Online research shows that the ltitr function is an internal MATLAB function that returns the Linear time-invariant time response kernel for the given inputs. This sounds as if it should be a common DSP requirement, so I feel that this must be implemented directly in Octave, or in the latest Control package from Source Forge. However, I can't seem to find an Octave equivalent. I've read the documentation for the latest Octave Control package and maybe I should be using the functions lsim.m or ss.m or dss.m or impulse.m but I'm not really sure.

Can anyone enlighten me? If it's not implemented in Octave, maybe some online reference to code that I could use to write my own ltitr function?

Answer 1

If you actually type in help ltitr in the MATLAB command prompt, you come up with this documentation:

%LTITR  Linear time-invariant time response kernel.
%
%   X = LTITR(A,B,U) calculates the time response of the
%   system:
%           x[n+1] = Ax[n] + Bu[n]
%
%   to input sequence U.  The matrix U must have as many columns as
%   there are inputs u.  Each row of U corresponds to a new time 
%   point.  LTITR returns a matrix X with as many columns as the
%   number of states x, and with as many rows as in U.
%
%   LTITR(A,B,U,X0) can be used if initial conditions exist.
%   Here is what it implements, in high speed:
%
%   for i=1:n
%          x(:,i) = x0;
%          x0 = a * x0 + b * u(i,:).';
%   end
%   x = x.';

%   Copyright 1984-2007 The MathWorks, Inc.
%   $Revision: 1.1.6.4 $  $Date: 2007/05/23 18:54:41 $

% built-in function

As such, they pretty much already give you the code for it. However, I'm assuming that this is written in MEX and so that's why it's built-in and is super fast. As such, if you want to port this over to Octave, you just have to use the code they reference above. It won't be as fast as MATLAB's version though, but that for loop is essentially the basic way to implement it.

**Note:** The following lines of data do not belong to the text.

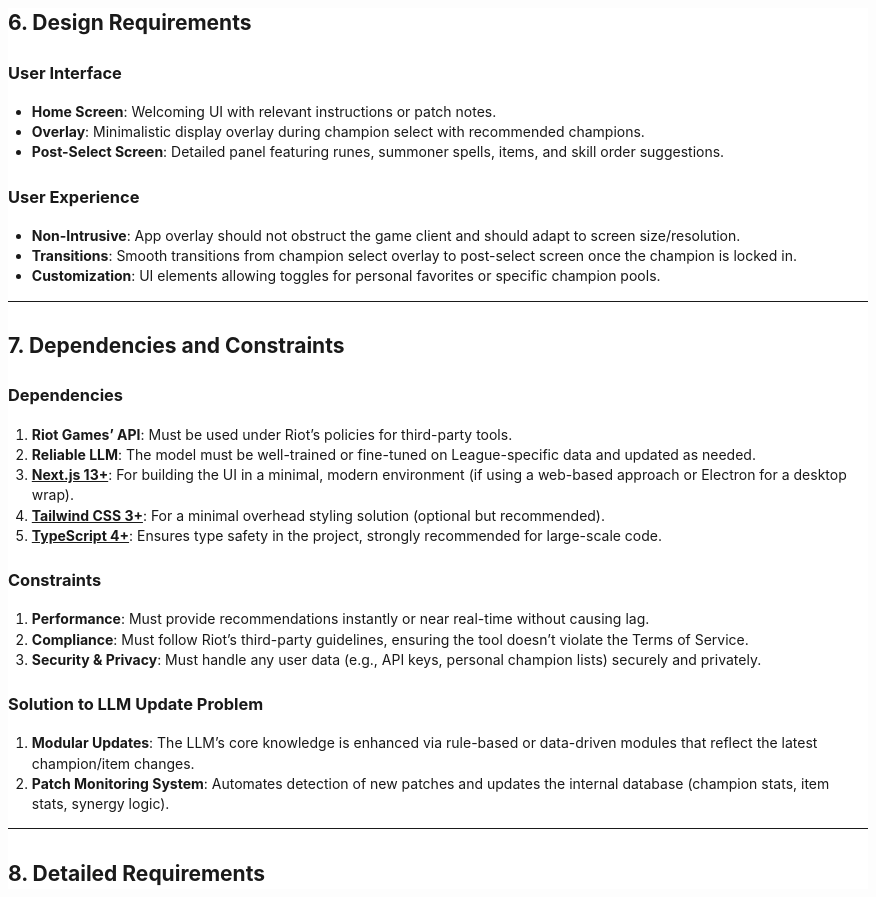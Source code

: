 
## 6. Design Requirements

### User Interface
- **Home Screen**: Welcoming UI with relevant instructions or patch notes.
- **Overlay**: Minimalistic display overlay during champion select with recommended champions.
- **Post-Select Screen**: Detailed panel featuring runes, summoner spells, items, and skill order suggestions.

### User Experience
- **Non-Intrusive**: App overlay should not obstruct the game client and should adapt to screen size/resolution.
- **Transitions**: Smooth transitions from champion select overlay to post-select screen once the champion is locked in.
- **Customization**: UI elements allowing toggles for personal favorites or specific champion pools.

---

## 7. Dependencies and Constraints

### Dependencies
1. **Riot Games’ API**: Must be used under Riot’s policies for third-party tools.
2. **Reliable LLM**: The model must be well-trained or fine-tuned on League-specific data and updated as needed.
3. **[Next.js 13+](https://nextjs.org/docs)**: For building the UI in a minimal, modern environment (if using a web-based approach or Electron for a desktop wrap).
4. **[Tailwind CSS 3+](https://tailwindcss.com/docs)**: For a minimal overhead styling solution (optional but recommended).
5. **[TypeScript 4+](https://www.typescriptlang.org/docs/)**: Ensures type safety in the project, strongly recommended for large-scale code.

### Constraints
1. **Performance**: Must provide recommendations instantly or near real-time without causing lag.
2. **Compliance**: Must follow Riot’s third-party guidelines, ensuring the tool doesn’t violate the Terms of Service.
3. **Security & Privacy**: Must handle any user data (e.g., API keys, personal champion lists) securely and privately.

### Solution to LLM Update Problem
1. **Modular Updates**: The LLM’s core knowledge is enhanced via rule-based or data-driven modules that reflect the latest champion/item changes.
2. **Patch Monitoring System**: Automates detection of new patches and updates the internal database (champion stats, item stats, synergy logic).

---

## 8. Detailed Requirements
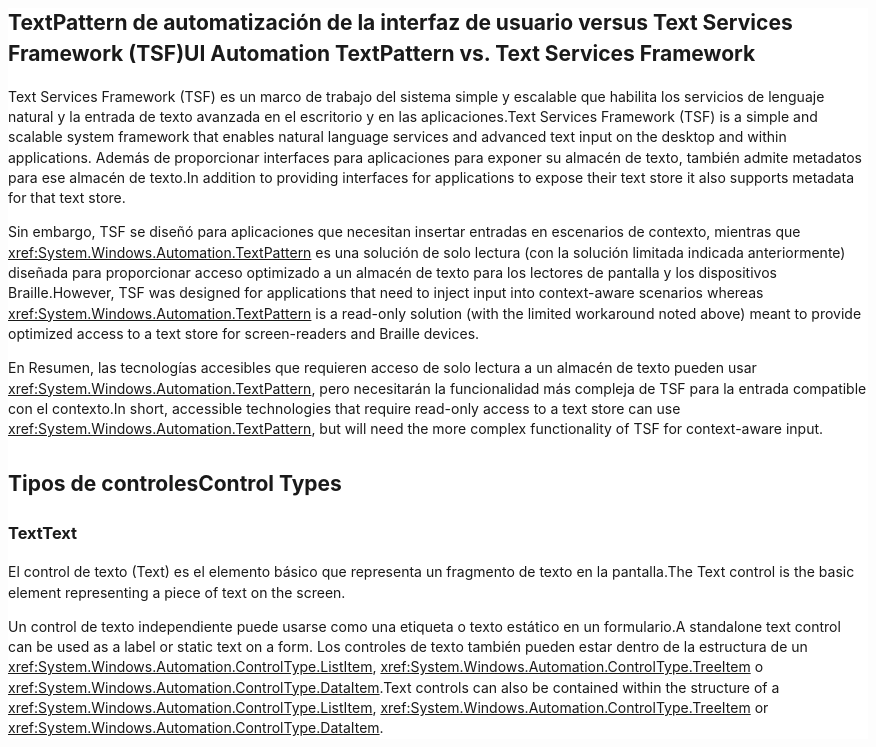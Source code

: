 <a name="UI_Automation_TextPattern_vs__Cicero"></a>

## <a name="ui-automation-textpattern-vs-text-services-framework"></a><span data-ttu-id="a6777-116">TextPattern de automatización de la interfaz de usuario versus Text Services Framework (TSF)</span><span class="sxs-lookup"><span data-stu-id="a6777-116">UI Automation TextPattern vs. Text Services Framework</span></span>

<span data-ttu-id="a6777-117">Text Services Framework (TSF) es un marco de trabajo del sistema simple y escalable que habilita los servicios de lenguaje natural y la entrada de texto avanzada en el escritorio y en las aplicaciones.</span><span class="sxs-lookup"><span data-stu-id="a6777-117">Text Services Framework (TSF) is a simple and scalable system framework that enables natural language services and advanced text input on the desktop and within applications.</span></span> <span data-ttu-id="a6777-118">Además de proporcionar interfaces para aplicaciones para exponer su almacén de texto, también admite metadatos para ese almacén de texto.</span><span class="sxs-lookup"><span data-stu-id="a6777-118">In addition to providing interfaces for applications to expose their text store it also supports metadata for that text store.</span></span>

<span data-ttu-id="a6777-119">Sin embargo, TSF se diseñó para aplicaciones que necesitan insertar entradas en escenarios de contexto, mientras que <xref:System.Windows.Automation.TextPattern> es una solución de solo lectura (con la solución limitada indicada anteriormente) diseñada para proporcionar acceso optimizado a un almacén de texto para los lectores de pantalla y los dispositivos Braille.</span><span class="sxs-lookup"><span data-stu-id="a6777-119">However, TSF was designed for applications that need to inject input into context-aware scenarios whereas <xref:System.Windows.Automation.TextPattern> is a read-only solution (with the limited workaround noted above) meant to provide optimized access to a text store for screen-readers and Braille devices.</span></span>

<span data-ttu-id="a6777-120">En Resumen, las tecnologías accesibles que requieren acceso de solo lectura a un almacén de texto pueden usar <xref:System.Windows.Automation.TextPattern>, pero necesitarán la funcionalidad más compleja de TSF para la entrada compatible con el contexto.</span><span class="sxs-lookup"><span data-stu-id="a6777-120">In short, accessible technologies that require read-only access to a text store can use <xref:System.Windows.Automation.TextPattern>, but will need the more complex functionality of TSF for context-aware input.</span></span>

<a name="Control_Types"></a>

## <a name="control-types"></a><span data-ttu-id="a6777-121">Tipos de controles</span><span class="sxs-lookup"><span data-stu-id="a6777-121">Control Types</span></span>

### <a name="text"></a><span data-ttu-id="a6777-122">Text</span><span class="sxs-lookup"><span data-stu-id="a6777-122">Text</span></span>

<span data-ttu-id="a6777-123">El control de texto (Text) es el elemento básico que representa un fragmento de texto en la pantalla.</span><span class="sxs-lookup"><span data-stu-id="a6777-123">The Text control is the basic element representing a piece of text on the screen.</span></span>

<span data-ttu-id="a6777-124">Un control de texto independiente puede usarse como una etiqueta o texto estático en un formulario.</span><span class="sxs-lookup"><span data-stu-id="a6777-124">A standalone text control can be used as a label or static text on a form.</span></span> <span data-ttu-id="a6777-125">Los controles de texto también pueden estar dentro de la estructura de un <xref:System.Windows.Automation.ControlType.ListItem>, <xref:System.Windows.Automation.ControlType.TreeItem> o <xref:System.Windows.Automation.ControlType.DataItem>.</span><span class="sxs-lookup"><span data-stu-id="a6777-125">Text controls can also be contained within the structure of a <xref:System.Windows.Automation.ControlType.ListItem>, <xref:System.Windows.Automation.ControlType.TreeItem> or <xref:System.Windows.Automation.ControlType.DataItem>.</span></span>
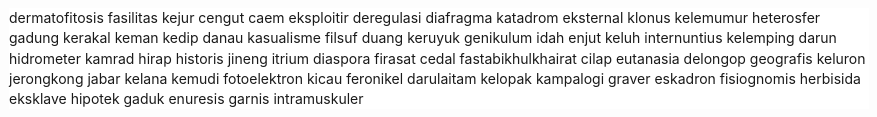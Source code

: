 dermatofitosis
fasilitas
kejur
cengut
caem
eksploitir
deregulasi
diafragma
katadrom
eksternal
klonus
kelemumur
heterosfer
gadung
kerakal
keman
kedip
danau
kasualisme
filsuf
duang
keruyuk
genikulum
idah
enjut
keluh
internuntius
kelemping
darun
hidrometer
kamrad
hirap
historis
jineng
itrium
diaspora
firasat
cedal
fastabikhulkhairat
cilap
eutanasia
delongop
geografis
keluron
jerongkong
jabar
kelana
kemudi
fotoelektron
kicau
feronikel
darulaitam
kelopak
kampalogi
graver
eskadron
fisiognomis
herbisida
eksklave
hipotek
gaduk
enuresis
garnis
intramuskuler
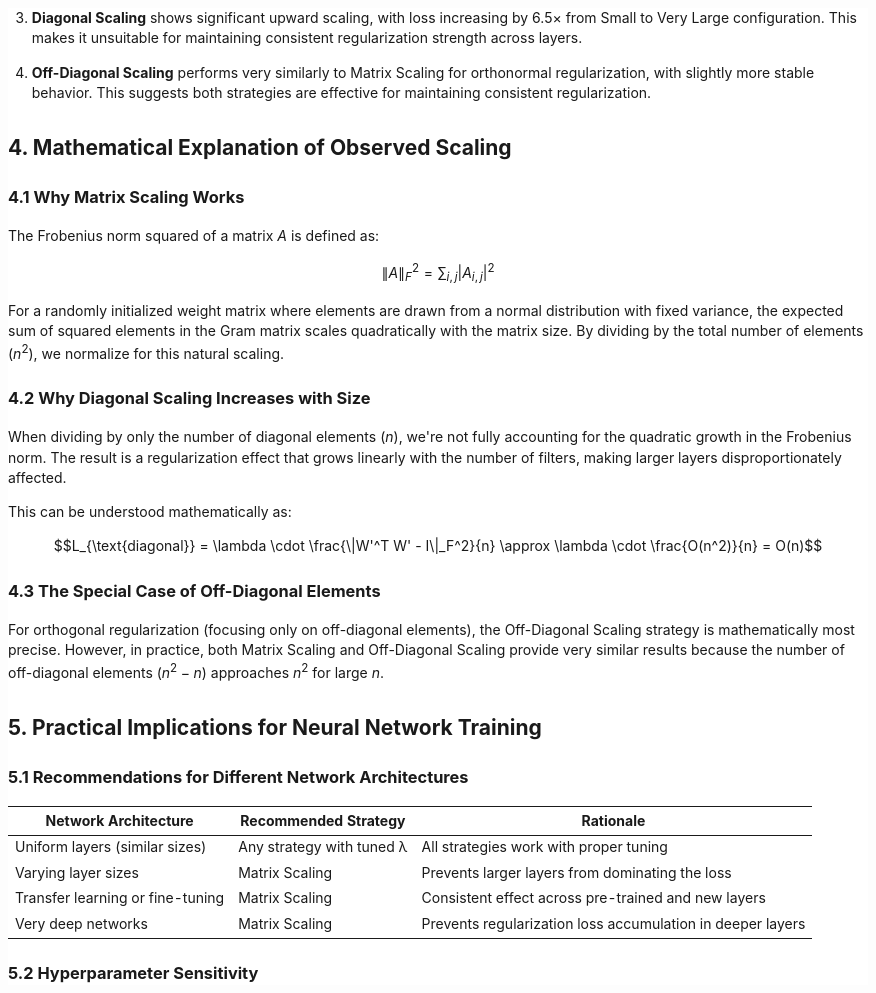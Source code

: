 3. **Diagonal Scaling** shows significant upward scaling, with loss increasing by 6.5× from Small to Very Large configuration. This makes it unsuitable for maintaining consistent regularization strength across layers.

4. **Off-Diagonal Scaling** performs very similarly to Matrix Scaling for orthonormal regularization, with slightly more stable behavior. This suggests both strategies are effective for maintaining consistent regularization.

## 4. Mathematical Explanation of Observed Scaling

### 4.1 Why Matrix Scaling Works

The Frobenius norm squared of a matrix $A$ is defined as:

$$\|A\|_F^2 = \sum_{i,j} |A_{i,j}|^2$$

For a randomly initialized weight matrix where elements are drawn from a normal distribution with fixed variance, the expected sum of squared elements in the Gram matrix scales quadratically with the matrix size. By dividing by the total number of elements ($n^2$), we normalize for this natural scaling.

### 4.2 Why Diagonal Scaling Increases with Size

When dividing by only the number of diagonal elements ($n$), we're not fully accounting for the quadratic growth in the Frobenius norm. The result is a regularization effect that grows linearly with the number of filters, making larger layers disproportionately affected.

This can be understood mathematically as:

$$L_{\text{diagonal}} = \lambda \cdot \frac{\|W'^T W' - I\|_F^2}{n} \approx \lambda \cdot \frac{O(n^2)}{n} = O(n)$$

### 4.3 The Special Case of Off-Diagonal Elements

For orthogonal regularization (focusing only on off-diagonal elements), the Off-Diagonal Scaling strategy is mathematically most precise. However, in practice, both Matrix Scaling and Off-Diagonal Scaling provide very similar results because the number of off-diagonal elements ($n^2 - n$) approaches $n^2$ for large $n$.

## 5. Practical Implications for Neural Network Training

### 5.1 Recommendations for Different Network Architectures

| Network Architecture | Recommended Strategy | Rationale |
|----------------------|----------------------|-----------|
| Uniform layers (similar sizes) | Any strategy with tuned λ | All strategies work with proper tuning |
| Varying layer sizes | Matrix Scaling | Prevents larger layers from dominating the loss |
| Transfer learning or fine-tuning | Matrix Scaling | Consistent effect across pre-trained and new layers |
| Very deep networks | Matrix Scaling | Prevents regularization loss accumulation in deeper layers |

### 5.2 Hyperparameter Sensitivity
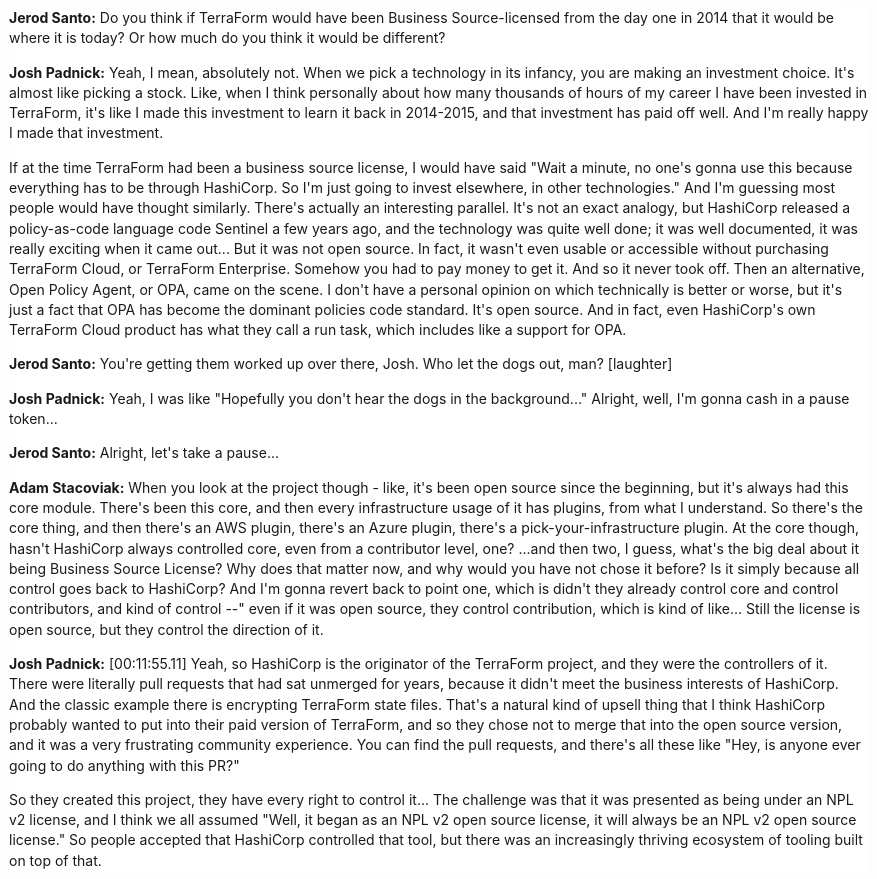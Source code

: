 **Jerod Santo:** Do you think if TerraForm would have been Business Source-licensed from the day one in 2014 that it would be where it is today? Or how much do you think it would be different?

**Josh Padnick:** Yeah, I mean, absolutely not. When we pick a technology in its infancy, you are making an investment choice. It's almost like picking a stock. Like, when I think personally about how many thousands of hours of my career I have been invested in TerraForm, it's like I made this investment to learn it back in 2014-2015, and that investment has paid off well. And I'm really happy I made that investment.

If at the time TerraForm had been a business source license, I would have said "Wait a minute, no one's gonna use this because everything has to be through HashiCorp. So I'm just going to invest elsewhere, in other technologies." And I'm guessing most people would have thought similarly. There's actually an interesting parallel. It's not an exact analogy, but HashiCorp released a policy-as-code language code Sentinel a few years ago, and the technology was quite well done; it was well documented, it was really exciting when it came out... But it was not open source. In fact, it wasn't even usable or accessible without purchasing TerraForm Cloud, or TerraForm Enterprise. Somehow you had to pay money to get it. And so it never took off. Then an alternative, Open Policy Agent, or OPA, came on the scene. I don't have a personal opinion on which technically is better or worse, but it's just a fact that OPA has become the dominant policies code standard. It's open source. And in fact, even HashiCorp's own TerraForm Cloud product has what they call a run task, which includes like a support for OPA.

**Jerod Santo:** You're getting them worked up over there, Josh. Who let the dogs out, man? \[laughter\]

**Josh Padnick:** Yeah, I was like "Hopefully you don't hear the dogs in the background..." Alright, well, I'm gonna cash in a pause token...

**Jerod Santo:** Alright, let's take a pause...

**Adam Stacoviak:** When you look at the project though - like, it's been open source since the beginning, but it's always had this core module. There's been this core, and then every infrastructure usage of it has plugins, from what I understand. So there's the core thing, and then there's an AWS plugin, there's an Azure plugin, there's a pick-your-infrastructure plugin. At the core though, hasn't HashiCorp always controlled core, even from a contributor level, one? ...and then two, I guess, what's the big deal about it being Business Source License? Why does that matter now, and why would you have not chose it before? Is it simply because all control goes back to HashiCorp? And I'm gonna revert back to point one, which is didn't they already control core and control contributors, and kind of control --" even if it was open source, they control contribution, which is kind of like... Still the license is open source, but they control the direction of it.

**Josh Padnick:** \[00:11:55.11\] Yeah, so HashiCorp is the originator of the TerraForm project, and they were the controllers of it. There were literally pull requests that had sat unmerged for years, because it didn't meet the business interests of HashiCorp. And the classic example there is encrypting TerraForm state files. That's a natural kind of upsell thing that I think HashiCorp probably wanted to put into their paid version of TerraForm, and so they chose not to merge that into the open source version, and it was a very frustrating community experience. You can find the pull requests, and there's all these like "Hey, is anyone ever going to do anything with this PR?"

So they created this project, they have every right to control it... The challenge was that it was presented as being under an NPL v2 license, and I think we all assumed "Well, it began as an NPL v2 open source license, it will always be an NPL v2 open source license." So people accepted that HashiCorp controlled that tool, but there was an increasingly thriving ecosystem of tooling built on top of that.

However, for the sake of completeness, let's write our own Octave function for it:

function x = ltitr(A, B, U, x0)

%// Number of rows in U is the number of time points
num_points = size(U, 1);

%// Number of columns in U is how many inputs we have
num_inputs = size(U, 2);

x = zeros(num_inputs, num_points); %// Pre-allocate output

%// For each time point we have ...
for idx = 1 : num_points
    x(:,idx) = x0; %// Output the corresponding time point
    x0 = A*x0 + B*U(idx,:).'; %// Compute next time point
end
x = x.';

The above function is almost similar to the code you see in MATLAB, but there are some additional steps I did, such as pre-allocating the matrix for efficiency, as well as getting some relevant variables to help with the computation. Also, take note that the output matrix x is defined with the dimensions flipped . The reason why is because the computation of the output at each point in time is more easier to compute in this state. If you don't, then you'll have to do unnecessary transposing for the other variables defined in the x0 = ... statement. As such, it's easier to do the calculations in the transposed matrix. When you're done, you transpose the resulting matrix to give you the final output matrix x .

The default state for x0 I'm assuming is going to be all zeroes, so if you want to use this as the default state, specify x0 = zeros(n,1); where n is the total number of inputs for your LTI system.